## Task:
Go to the line containing "activity with the" in the records below and print it and every following line exactly, on through the line containing "http://github.com/larose/utt", then stop.

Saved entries
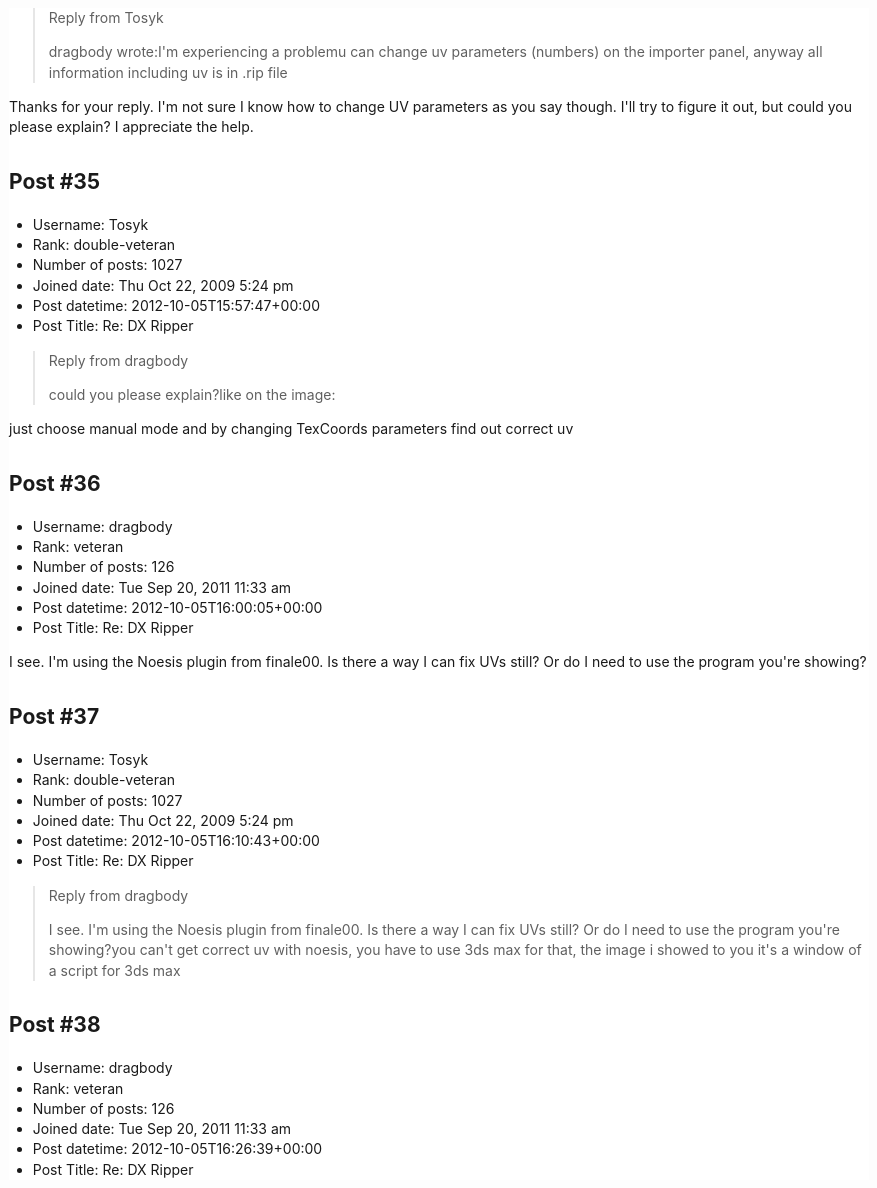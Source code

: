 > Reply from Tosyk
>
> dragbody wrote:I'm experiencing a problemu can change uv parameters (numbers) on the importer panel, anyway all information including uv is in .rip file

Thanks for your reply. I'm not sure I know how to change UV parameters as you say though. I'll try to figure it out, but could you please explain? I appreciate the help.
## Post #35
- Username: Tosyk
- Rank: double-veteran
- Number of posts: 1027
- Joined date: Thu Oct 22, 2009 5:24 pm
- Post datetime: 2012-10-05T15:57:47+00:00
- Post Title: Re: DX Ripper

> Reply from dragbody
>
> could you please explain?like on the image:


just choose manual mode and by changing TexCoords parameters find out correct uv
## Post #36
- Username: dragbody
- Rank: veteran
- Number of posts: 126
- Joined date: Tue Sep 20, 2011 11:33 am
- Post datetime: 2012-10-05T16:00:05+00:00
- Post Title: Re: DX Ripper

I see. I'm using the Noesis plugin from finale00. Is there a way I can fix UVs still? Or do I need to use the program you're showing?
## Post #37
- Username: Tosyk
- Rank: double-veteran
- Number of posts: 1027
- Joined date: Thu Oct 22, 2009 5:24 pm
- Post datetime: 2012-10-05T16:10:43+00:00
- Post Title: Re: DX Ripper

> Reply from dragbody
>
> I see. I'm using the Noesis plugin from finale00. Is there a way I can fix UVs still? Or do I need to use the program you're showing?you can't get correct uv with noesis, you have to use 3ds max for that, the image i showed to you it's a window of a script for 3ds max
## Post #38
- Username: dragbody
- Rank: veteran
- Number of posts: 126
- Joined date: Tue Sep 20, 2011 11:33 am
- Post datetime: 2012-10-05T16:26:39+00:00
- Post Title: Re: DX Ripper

...

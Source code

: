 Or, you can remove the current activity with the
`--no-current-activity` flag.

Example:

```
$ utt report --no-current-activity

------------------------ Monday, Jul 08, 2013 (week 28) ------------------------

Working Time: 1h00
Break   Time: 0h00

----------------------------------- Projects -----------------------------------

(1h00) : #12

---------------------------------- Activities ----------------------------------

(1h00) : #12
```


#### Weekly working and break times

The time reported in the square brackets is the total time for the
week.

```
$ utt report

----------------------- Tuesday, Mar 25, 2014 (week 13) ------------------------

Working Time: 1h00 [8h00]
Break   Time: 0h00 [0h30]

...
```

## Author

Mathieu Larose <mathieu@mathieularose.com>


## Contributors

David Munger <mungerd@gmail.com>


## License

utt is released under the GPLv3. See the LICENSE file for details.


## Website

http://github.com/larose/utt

==

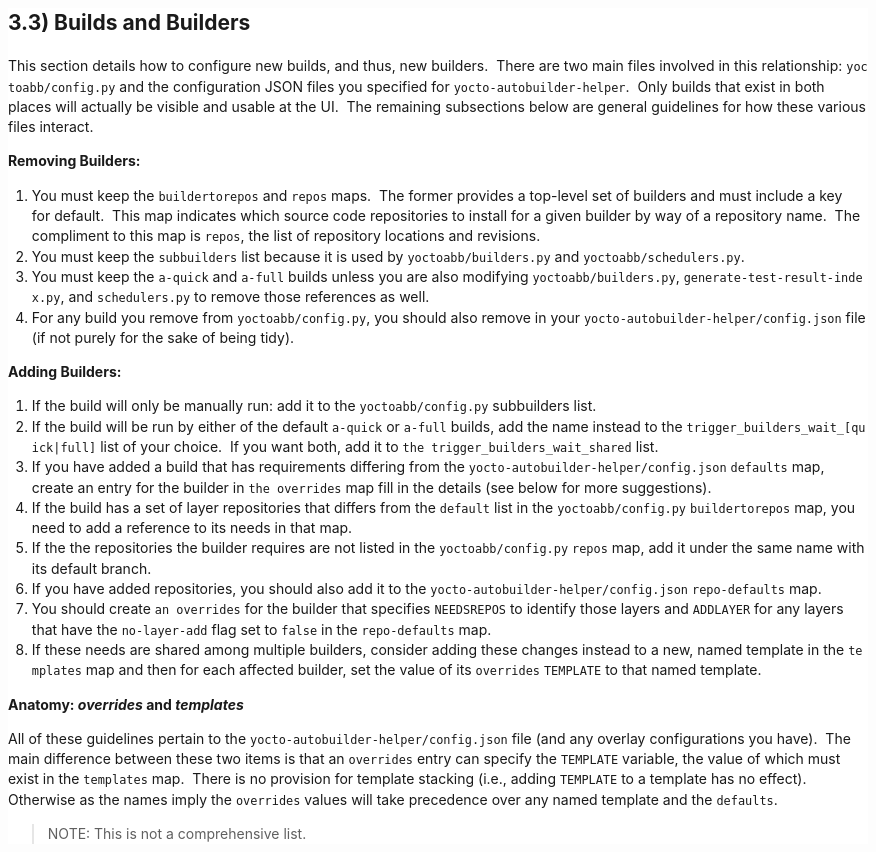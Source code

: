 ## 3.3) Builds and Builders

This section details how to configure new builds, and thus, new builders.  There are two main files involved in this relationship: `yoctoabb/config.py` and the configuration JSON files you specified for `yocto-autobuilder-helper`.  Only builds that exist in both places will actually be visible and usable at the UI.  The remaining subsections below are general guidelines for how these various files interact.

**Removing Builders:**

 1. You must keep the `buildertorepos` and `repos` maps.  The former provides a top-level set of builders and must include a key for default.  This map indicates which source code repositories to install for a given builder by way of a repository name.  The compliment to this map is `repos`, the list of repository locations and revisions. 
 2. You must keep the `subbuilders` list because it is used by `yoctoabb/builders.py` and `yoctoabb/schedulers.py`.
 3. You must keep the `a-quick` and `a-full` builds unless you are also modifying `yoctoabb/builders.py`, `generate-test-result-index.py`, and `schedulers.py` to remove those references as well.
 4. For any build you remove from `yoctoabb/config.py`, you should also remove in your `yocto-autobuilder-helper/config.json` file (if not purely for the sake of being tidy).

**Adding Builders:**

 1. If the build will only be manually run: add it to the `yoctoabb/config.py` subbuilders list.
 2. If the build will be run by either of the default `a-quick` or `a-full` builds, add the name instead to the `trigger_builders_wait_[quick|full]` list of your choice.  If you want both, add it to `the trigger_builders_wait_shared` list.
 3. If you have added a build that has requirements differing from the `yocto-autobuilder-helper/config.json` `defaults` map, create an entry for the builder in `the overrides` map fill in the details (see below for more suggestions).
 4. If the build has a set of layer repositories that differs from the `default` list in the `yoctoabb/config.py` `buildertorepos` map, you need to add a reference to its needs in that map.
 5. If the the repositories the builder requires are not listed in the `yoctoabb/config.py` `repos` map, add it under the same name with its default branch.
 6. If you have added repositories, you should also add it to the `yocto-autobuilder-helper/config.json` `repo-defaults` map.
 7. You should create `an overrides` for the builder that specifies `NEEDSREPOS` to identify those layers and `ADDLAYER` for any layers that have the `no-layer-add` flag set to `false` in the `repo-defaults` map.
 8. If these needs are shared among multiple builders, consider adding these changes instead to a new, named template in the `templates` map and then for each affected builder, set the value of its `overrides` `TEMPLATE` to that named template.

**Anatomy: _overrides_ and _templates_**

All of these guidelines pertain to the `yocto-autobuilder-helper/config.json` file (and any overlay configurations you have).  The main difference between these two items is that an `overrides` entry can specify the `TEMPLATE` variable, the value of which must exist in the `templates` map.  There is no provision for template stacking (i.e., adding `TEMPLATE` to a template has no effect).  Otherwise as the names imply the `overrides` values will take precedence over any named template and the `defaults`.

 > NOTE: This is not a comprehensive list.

## Completed exercise:
: Or, you can remove the current activity with the
`--no-current-activity` flag.

Example:

```
$ utt report --no-current-activity

------------------------ Monday, Jul 08, 2013 (week 28) ------------------------

Working Time: 1h00
Break   Time: 0h00

----------------------------------- Projects -----------------------------------

(1h00) : #12

---------------------------------- Activities ----------------------------------

(1h00) : #12
```


#### Weekly working and break times

The time reported in the square brackets is the total time for the
week.

```
$ utt report

----------------------- Tuesday, Mar 25, 2014 (week 13) ------------------------

Working Time: 1h00 [8h00]
Break   Time: 0h00 [0h30]

...
```

## Author

Mathieu Larose <mathieu@mathieularose.com>


## Contributors

David Munger <mungerd@gmail.com>


## License

utt is released under the GPLv3. See the LICENSE file for details.


## Website

http://github.com/larose/utt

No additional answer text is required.